> [What you need to do] Look over the entries below. Report how many lines hold the word "tabla", and only that.
= Beginning of Section =
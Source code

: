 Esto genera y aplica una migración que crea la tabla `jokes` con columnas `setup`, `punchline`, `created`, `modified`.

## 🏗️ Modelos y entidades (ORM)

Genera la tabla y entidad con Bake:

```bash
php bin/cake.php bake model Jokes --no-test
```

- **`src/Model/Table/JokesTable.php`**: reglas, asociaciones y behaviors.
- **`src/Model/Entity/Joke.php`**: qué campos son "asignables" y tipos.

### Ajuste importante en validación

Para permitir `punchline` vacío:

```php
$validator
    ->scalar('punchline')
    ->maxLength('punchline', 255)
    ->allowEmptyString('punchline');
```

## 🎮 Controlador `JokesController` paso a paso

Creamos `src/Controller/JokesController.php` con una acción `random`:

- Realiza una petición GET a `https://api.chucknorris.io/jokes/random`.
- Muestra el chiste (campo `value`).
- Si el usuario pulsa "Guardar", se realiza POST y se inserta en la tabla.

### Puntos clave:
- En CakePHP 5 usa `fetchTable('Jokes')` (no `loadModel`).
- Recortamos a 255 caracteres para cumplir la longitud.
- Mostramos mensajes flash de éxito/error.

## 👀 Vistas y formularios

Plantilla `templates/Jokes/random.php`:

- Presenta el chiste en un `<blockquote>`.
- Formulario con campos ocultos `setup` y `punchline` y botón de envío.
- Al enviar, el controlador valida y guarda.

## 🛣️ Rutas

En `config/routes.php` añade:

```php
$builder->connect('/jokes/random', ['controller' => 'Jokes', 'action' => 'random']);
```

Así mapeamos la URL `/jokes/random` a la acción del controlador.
= End of Section =
> [Written response] 3